The general trend, for all property types, is that houses sold belong the listing price usually take stay on the market longer.

# Selling staistics of houses in different zipcodes
How do the selling price in each neighborhood compare? The simpliest way to define neighborhood is by its zipcode. I do a boxplot of selling price in each zipcode and sort it by their medians from high to low.

In [229]:
df_core = df[['DAYS ON MKT','SOLD PRICE','LIST PRICE','HOA/MONTH','ZIP OR POSTAL CODE']]

df_pivot = df_core.pivot(columns='ZIP OR POSTAL CODE',values='SOLD PRICE')

meds = df_pivot.median()
meds.sort_values(ascending=False, inplace=True)
df_pivot = df_pivot[meds.index]

fig = plt.figure()
df_pivot.boxplot(column=df_pivot.columns.tolist())
plt.xticks(rotation=90)
plt.ylabel('SOLD PRICE')
plt.show()



<IPython.core.display.Javascript object>

In [268]:
df_pivot = df_core.pivot(columns='ZIP OR POSTAL CODE',values='DAYS ON MKT')

meds = df_pivot.median()
meds.sort_values(ascending=False, inplace=True)
df_pivot = df_pivot[meds.index]

fig = plt.figure()
df_pivot.boxplot(column=df_pivot.columns.tolist())
plt.xticks(rotation=90)
plt.ylabel('DAYS ON MKT')
plt.show()

<IPython.core.display.Javascript object>

The difference between the median price of the most expensive neighborhood and the least expensive neighborhood is over \$500,000. And the difference between the days on market is over 40 days (5.7 weeks). However, it is a poor choice to use solely the neighborhood to predict the housing price and the days on market due to the huge variation within the neighborhood.

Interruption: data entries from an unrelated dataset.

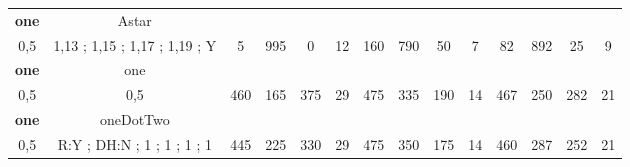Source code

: \begin{table}[H]
{\begin{tabular}{|c|c|c|c|c|c|c|c|c|c|c|c|c|c|}
\cellcolor{blue!15}\textbf{one} & Astar& {\color[HTML]{00009B} } & {\color[HTML]{9A0000} } & {\color[HTML]{009901} } &  & {\color[HTML]{00009B} } & {\color[HTML]{9A0000} } & {\color[HTML]{009901} } &  & {\color[HTML]{00009B} } & {\color[HTML]{9A0000} } & {\color[HTML]{009901} } &  \\ 
\cellcolor{ blue!15}0,5 & 1,13 ; 1,15 ; 1,17 ; 1,19 ; Y & \multirow{-2}{*}{{\color[HTML]{00009B} 5}} & \multirow{-2}{*}{{\color[HTML]{9A0000} 995}} & \multirow{-2}{*}{{\color[HTML]{009901} 0}} & \multirow{-2}{*}{12} & \multirow{-2}{*}{{\color[HTML]{00009B} 160}} & \multirow{-2}{*}{{\color[HTML]{9A0000} 790}} & \multirow{-2}{*}{{\color[HTML]{009901} 50}} & \multirow{-2}{*}{7} & \multirow{-2}{*}{{\color[HTML]{00009B} 82}} & \multirow{-2}{*}{{\color[HTML]{9A0000} 892}} & \multirow{-2}{*}{{\color[HTML]{009901} 25}} & \multirow{-2}{*}{9} \\ \hline

\cellcolor{blue!15}\textbf{one} & one& {\color[HTML]{00009B} } & {\color[HTML]{9A0000} } & {\color[HTML]{009901} } &  & {\color[HTML]{00009B} } & {\color[HTML]{9A0000} } & {\color[HTML]{009901} } &  & {\color[HTML]{00009B} } & {\color[HTML]{9A0000} } & {\color[HTML]{009901} } &  \\ 
\cellcolor{ blue!15}0,5 & 0,5 & \multirow{-2}{*}{{\color[HTML]{00009B} 460}} & \multirow{-2}{*}{{\color[HTML]{9A0000} 165}} & \multirow{-2}{*}{{\color[HTML]{009901} 375}} & \multirow{-2}{*}{29} & \multirow{-2}{*}{{\color[HTML]{00009B} 475}} & \multirow{-2}{*}{{\color[HTML]{9A0000} 335}} & \multirow{-2}{*}{{\color[HTML]{009901} 190}} & \multirow{-2}{*}{14} & \multirow{-2}{*}{{\color[HTML]{00009B} 467}} & \multirow{-2}{*}{{\color[HTML]{9A0000} 250}} & \multirow{-2}{*}{{\color[HTML]{009901} 282}} & \multirow{-2}{*}{21} \\ \hline

\cellcolor{blue!15}\textbf{one} & oneDotTwo& {\color[HTML]{00009B} } & {\color[HTML]{9A0000} } & {\color[HTML]{009901} } &  & {\color[HTML]{00009B} } & {\color[HTML]{9A0000} } & {\color[HTML]{009901} } &  & {\color[HTML]{00009B} } & {\color[HTML]{9A0000} } & {\color[HTML]{009901} } &  \\ 
\cellcolor{ blue!15}0,5 & R:Y ; DH:N ; 1 ; 1 ; 1 ; 1 & \multirow{-2}{*}{{\color[HTML]{00009B} 445}} & \multirow{-2}{*}{{\color[HTML]{9A0000} 225}} & \multirow{-2}{*}{{\color[HTML]{009901} 330}} & \multirow{-2}{*}{29} & \multirow{-2}{*}{{\color[HTML]{00009B} 475}} & \multirow{-2}{*}{{\color[HTML]{9A0000} 350}} & \multirow{-2}{*}{{\color[HTML]{009901} 175}} & \multirow{-2}{*}{14} & \multirow{-2}{*}{{\color[HTML]{00009B} 460}} & \multirow{-2}{*}{{\color[HTML]{9A0000} 287}} & \multirow{-2}{*}{{\color[HTML]{009901} 252}} & \multirow{-2}{*}{21} \\ \hline


\end{tabular}}
\end{table}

# Comparing selling statistics of different property types

In [47]:
fig = plt.figure()
plt.hist(df[df['PROPERTY TYPE']=='Condo/Co-op']['DAYS ON MKT'],
         bins=50,color='b',label='Condo',normed=True)
plt.hist(df[df['PROPERTY TYPE']=='Single Family Residential']['DAYS ON MKT'],
         bins=50,color='r',label='Single family residential',normed=True,alpha=0.7)
plt.hist(df[df['PROPERTY TYPE']=='Townhouse']['DAYS ON MKT'],
         bins=50,color='g',label='Townhouse',normed=True,alpha=0.5)
plt.legend(loc='best')
plt.xlabel('DAYS ON MKT')
plt.draw()

fig = plt.figure()
plt.hist(df[df['PROPERTY TYPE']=='Condo/Co-op']['SOLD PRICE']/1000,
         bins=50,color='b',label='Condo',normed=True)
plt.hist(df[df['PROPERTY TYPE']=='Single Family Residential']['SOLD PRICE']/1000,
         bins=50,color='r',label='Single family residential',normed=True,alpha=0.7)
plt.hist(df[df['PROPERTY TYPE']=='Townhouse']['SOLD PRICE']/1000,
         bins=50,color='g',label='Townhouse',normed=True,alpha=0.5)
plt.legend(loc='best')
plt.xlabel('SOLD PRICE (k)')
plt.show()


<IPython.core.display.Javascript object>



<IPython.core.display.Javascript object>

How different are the selling price and the days on market distributions for different properties? A Kolmogorov-Smirnov test tells if two distributions are significantly different (p-value < 0.05).

In [48]:
from scipy.stats import ks_2samp

days_on_mkt_ks_p_values = np.zeros((3,3))
sold_price_ks_p_values = np.zeros((3,3))
for i,i_prop in enumerate(['Condo/Co-op','Single Family Residential','Townhouse']):
    for j,j_prop in enumerate(['Condo/Co-op','Single Family Residential','Townhouse']):
        days_on_mkt_ks_p_values[i][j] = ks_2samp(df[df['PROPERTY TYPE']==i_prop]['DAYS ON MKT'].values,
                                                 df[df['PROPERTY TYPE']==j_prop]['DAYS ON MKT'].values)[1]
        sold_price_ks_p_values[i][j] = ks_2samp(df[df['PROPERTY TYPE']==i_prop]['SOLD PRICE'].values,
                                                df[df['PROPERTY TYPE']==j_prop]['SOLD PRICE'].values)[1]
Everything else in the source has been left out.